The line containing "[ref 2.](#ref2) GAN을" marks the end; return exactly every line from the start of the records up to and including it, but no pictures.

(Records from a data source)
┌──
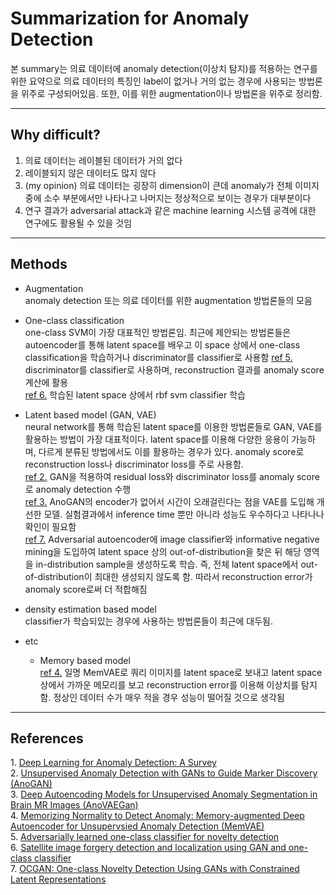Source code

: # Summarization for Anomaly Detection
본 summary는 의료 데이터에 anomaly detection(이상치 탐지)를 적용하는 연구를 위한 요약으로 의료 데이터의 특징인 label이 없거나 거의 없는 경우에 사용되는 방법론을 위주로 구성되어있음. 또한, 이를 위한 augmentation이나 방법론을 위주로 정리함.  

---
## Why difficult?
1. 의료 데이터는 레이블된 데이터가 거의 없다
2. 레이블되지 않은 데이터도 많지 않다
3. (my opinion) 의료 데이터는 굉장히 dimension이 큰데 anomaly가 전체 이미지 중에 소수 부분에서만 나타나고 나머지는 정상적으로 보이는 경우가 대부분이다
4. 연구 결과가 adversarial attack과 같은 machine learning 시스템 공격에 대한 연구에도 활용될 수 있을 것임  

---
## Methods
* Augmentation  
anomaly detection 또는 의료 데이터를 위한 augmentation 방법론들의 모음  

* One-class classification  
one-class SVM이 가장 대표적인 방법론임. 최근에 제안되는 방법론들은 autoencoder를 통해 latent space를 배우고 이 space 상에서 one-class classification을 학습하거나 discriminator를 classifier로 사용함
[ref 5.](#ref5) discriminator를 classifier로 사용하며, reconstruction 결과를 anomaly score 계산에 활용  
[ref 6.](#ref6) 학습된 latent space 상에서 rbf svm classifier 학습

* Latent based model (GAN, VAE)  
neural network를 통해 학습된 latent space를 이용한 방법론들로 GAN, VAE를 활용하는 방법이 가장 대표적이다. latent space를 이용해 다양한 응용이 가능하며, 다르게 분류된 방법에서도 이를 활용하는 경우가 있다. anomaly score로 reconstruction loss나 discriminator loss를 주로 사용함.  
[ref 2.](#ref2) GAN을 적용하여 residual loss와 discriminator loss를 anomaly score로 anomaly detection 수행   
[ref 3.](#ref3) AnoGAN의 encoder가 없어서 시간이 오래걸린다는 점을 VAE를 도입해 개선한 모델. 실험결과에서 inference time 뿐만 아니라 성능도 우수하다고 나타나나 확인이 필요함  
[ref 7.](#ref7) Adversarial autoencoder에 image classifier와 informative negative mining을 도입하여 latent space 상의 out-of-distribution을 찾은 뒤 해당 영역을 in-distribution sample을 생성하도록 학습. 즉, 전체 latent space에서 out-of-distribution이 최대한 생성되지 않도록 함. 따라서 reconstruction error가 anomaly score로써 더 적합해짐

* density estimation based model  
classifier가 학습되있는 경우에 사용하는 방법론들이 최근에 대두됨.

* etc
  * Memory based model  
[ref 4.](#ref4) 일명 MemVAE로 쿼리 이미지를 latent space로 보내고 latent space 상에서 가까운 메모리를 보고 reconstruction error를 이용해 이상치를 탐지함. 정상인 데이터 수가 매우 적을 경우 성능이 떨어질 것으로 생각됨  

---
## References  
<a id="ref1"></a> 1. [Deep Learning for Anomaly Detection: A Survey](https://arxiv.org/abs/1901.03407.pdf)  
<a id="ref2"></a> 2. [Unsupervised Anomaly Detection with GANs to Guide Marker Discovery (AnoGAN)](./AnoGAN_/summary.md)  
<a id="ref3"></a> 3. [Deep Autoencoding Models for Unsupervised Anomaly Segmentation in Brain MR Images (AnoVAEGan)](./AnoVAEGan_/summary.md)  
<a id="ref4"></a> 4. [Memorizing Normality to Detect Anomaly: Memory-augmented Deep Autoencoder for Unsupervsied Anomaly Detection (MemVAE)](./MemAE_/summary.md)  
<a id="ref5"></a> 5. [Adversarially learned one-class classifier for novelty detection](./AdversarialOneClass/summary.md)  
<a id="ref6"></a> 6. [Satellite image forgery detection and localization using GAN and one-class classifier](./SatelliteClassifier/summary.md)  
<a id="ref7"></a> 7. [OCGAN: One-class Novelty Detection Using GANs with Constrained Latent Representations](./OCGAN_/summary.md)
└──
● **EXERCISE SOLUTION**
Source code

: # Summarization for Anomaly Detection
본 summary는 의료 데이터에 anomaly detection(이상치 탐지)를 적용하는 연구를 위한 요약으로 의료 데이터의 특징인 label이 없거나 거의 없는 경우에 사용되는 방법론을 위주로 구성되어있음. 또한, 이를 위한 augmentation이나 방법론을 위주로 정리함.  

---
## Why difficult?
1. 의료 데이터는 레이블된 데이터가 거의 없다
2. 레이블되지 않은 데이터도 많지 않다
3. (my opinion) 의료 데이터는 굉장히 dimension이 큰데 anomaly가 전체 이미지 중에 소수 부분에서만 나타나고 나머지는 정상적으로 보이는 경우가 대부분이다
4. 연구 결과가 adversarial attack과 같은 machine learning 시스템 공격에 대한 연구에도 활용될 수 있을 것임  

---
## Methods
* Augmentation  
anomaly detection 또는 의료 데이터를 위한 augmentation 방법론들의 모음  

* One-class classification  
one-class SVM이 가장 대표적인 방법론임. 최근에 제안되는 방법론들은 autoencoder를 통해 latent space를 배우고 이 space 상에서 one-class classification을 학습하거나 discriminator를 classifier로 사용함
[ref 5.](#ref5) discriminator를 classifier로 사용하며, reconstruction 결과를 anomaly score 계산에 활용  
[ref 6.](#ref6) 학습된 latent space 상에서 rbf svm classifier 학습

* Latent based model (GAN, VAE)  
neural network를 통해 학습된 latent space를 이용한 방법론들로 GAN, VAE를 활용하는 방법이 가장 대표적이다. latent space를 이용해 다양한 응용이 가능하며, 다르게 분류된 방법에서도 이를 활용하는 경우가 있다. anomaly score로 reconstruction loss나 discriminator loss를 주로 사용함.  
[ref 2.](#ref2) GAN을 적용하여 residual loss와 discriminator loss를 anomaly score로 anomaly detection 수행   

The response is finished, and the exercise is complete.